____ INFORMATION SHOWN

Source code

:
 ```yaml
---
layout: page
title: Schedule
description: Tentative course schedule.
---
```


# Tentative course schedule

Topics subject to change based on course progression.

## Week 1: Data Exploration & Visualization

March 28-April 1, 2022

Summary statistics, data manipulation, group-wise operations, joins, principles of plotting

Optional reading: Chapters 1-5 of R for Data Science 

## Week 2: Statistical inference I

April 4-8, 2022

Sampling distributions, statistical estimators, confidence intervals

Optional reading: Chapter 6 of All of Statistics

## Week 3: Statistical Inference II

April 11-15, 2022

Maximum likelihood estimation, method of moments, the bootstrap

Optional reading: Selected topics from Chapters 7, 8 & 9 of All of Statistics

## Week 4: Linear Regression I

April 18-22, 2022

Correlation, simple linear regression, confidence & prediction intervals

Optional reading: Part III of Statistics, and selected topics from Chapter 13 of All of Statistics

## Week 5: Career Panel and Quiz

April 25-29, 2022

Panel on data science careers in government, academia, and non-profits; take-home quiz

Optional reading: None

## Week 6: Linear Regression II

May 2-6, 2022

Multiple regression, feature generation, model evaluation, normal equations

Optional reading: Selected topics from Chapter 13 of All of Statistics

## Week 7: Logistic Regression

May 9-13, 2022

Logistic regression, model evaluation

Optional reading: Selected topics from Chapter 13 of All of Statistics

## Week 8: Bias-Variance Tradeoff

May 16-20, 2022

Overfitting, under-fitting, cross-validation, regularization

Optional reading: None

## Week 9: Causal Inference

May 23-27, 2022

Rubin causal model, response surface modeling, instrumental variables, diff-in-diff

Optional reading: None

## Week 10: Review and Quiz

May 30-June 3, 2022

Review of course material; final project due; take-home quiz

________
____ INFORMATION SHOWN

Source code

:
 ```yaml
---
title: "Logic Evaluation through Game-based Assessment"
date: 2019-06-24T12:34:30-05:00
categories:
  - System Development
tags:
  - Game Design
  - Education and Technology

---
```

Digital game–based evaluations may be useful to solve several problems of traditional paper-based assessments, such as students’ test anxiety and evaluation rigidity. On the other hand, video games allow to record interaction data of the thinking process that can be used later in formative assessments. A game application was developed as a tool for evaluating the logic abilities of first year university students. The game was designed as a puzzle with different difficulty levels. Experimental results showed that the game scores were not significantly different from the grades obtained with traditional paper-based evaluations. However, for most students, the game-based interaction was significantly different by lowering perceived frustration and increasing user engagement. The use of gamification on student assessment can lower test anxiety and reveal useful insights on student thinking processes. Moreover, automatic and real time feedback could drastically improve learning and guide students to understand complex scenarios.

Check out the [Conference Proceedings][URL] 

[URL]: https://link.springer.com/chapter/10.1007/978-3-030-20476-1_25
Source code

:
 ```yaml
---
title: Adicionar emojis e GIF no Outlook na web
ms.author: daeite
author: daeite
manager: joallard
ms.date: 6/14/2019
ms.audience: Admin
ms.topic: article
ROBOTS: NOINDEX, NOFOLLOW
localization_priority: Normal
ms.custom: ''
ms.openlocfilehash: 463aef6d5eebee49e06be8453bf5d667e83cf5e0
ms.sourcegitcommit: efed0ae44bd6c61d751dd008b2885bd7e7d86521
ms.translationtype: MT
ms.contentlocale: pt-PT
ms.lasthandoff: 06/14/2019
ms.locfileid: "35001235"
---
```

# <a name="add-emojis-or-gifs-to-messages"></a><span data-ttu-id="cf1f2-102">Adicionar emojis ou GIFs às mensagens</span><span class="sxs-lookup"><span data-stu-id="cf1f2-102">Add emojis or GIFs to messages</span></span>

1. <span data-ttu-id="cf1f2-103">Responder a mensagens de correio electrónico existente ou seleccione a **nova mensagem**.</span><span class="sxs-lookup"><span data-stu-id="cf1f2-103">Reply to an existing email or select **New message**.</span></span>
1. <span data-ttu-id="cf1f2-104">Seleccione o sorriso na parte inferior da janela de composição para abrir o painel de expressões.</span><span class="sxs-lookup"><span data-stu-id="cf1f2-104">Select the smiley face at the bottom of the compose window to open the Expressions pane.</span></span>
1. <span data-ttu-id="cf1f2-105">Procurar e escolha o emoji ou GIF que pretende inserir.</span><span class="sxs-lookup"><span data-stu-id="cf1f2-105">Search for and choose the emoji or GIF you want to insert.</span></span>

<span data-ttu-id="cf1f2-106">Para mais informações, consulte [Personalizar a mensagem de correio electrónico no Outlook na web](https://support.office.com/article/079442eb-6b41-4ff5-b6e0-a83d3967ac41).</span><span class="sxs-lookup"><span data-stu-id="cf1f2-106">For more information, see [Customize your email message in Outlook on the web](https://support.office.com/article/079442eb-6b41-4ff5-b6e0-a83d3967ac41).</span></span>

________

▸ **TASK TO COMPLETE**: Transcribe the lines above between the line holding "Correlation, simple linear" and the line holding "May 16-20, 2022", inclusive, exactly as they stand and with nothing added.

▸ **COMPLETED TASK**:
Correlation, simple linear regression, confidence & prediction intervals

Optional reading: Part III of Statistics, and selected topics from Chapter 13 of All of Statistics

## Week 5: Career Panel and Quiz

April 25-29, 2022

Panel on data science careers in government, academia, and non-profits; take-home quiz

Optional reading: None

## Week 6: Linear Regression II

May 2-6, 2022

Multiple regression, feature generation, model evaluation, normal equations

Optional reading: Selected topics from Chapter 13 of All of Statistics

## Week 7: Logistic Regression

May 9-13, 2022

Logistic regression, model evaluation

Optional reading: Selected topics from Chapter 13 of All of Statistics

## Week 8: Bias-Variance Tradeoff

May 16-20, 2022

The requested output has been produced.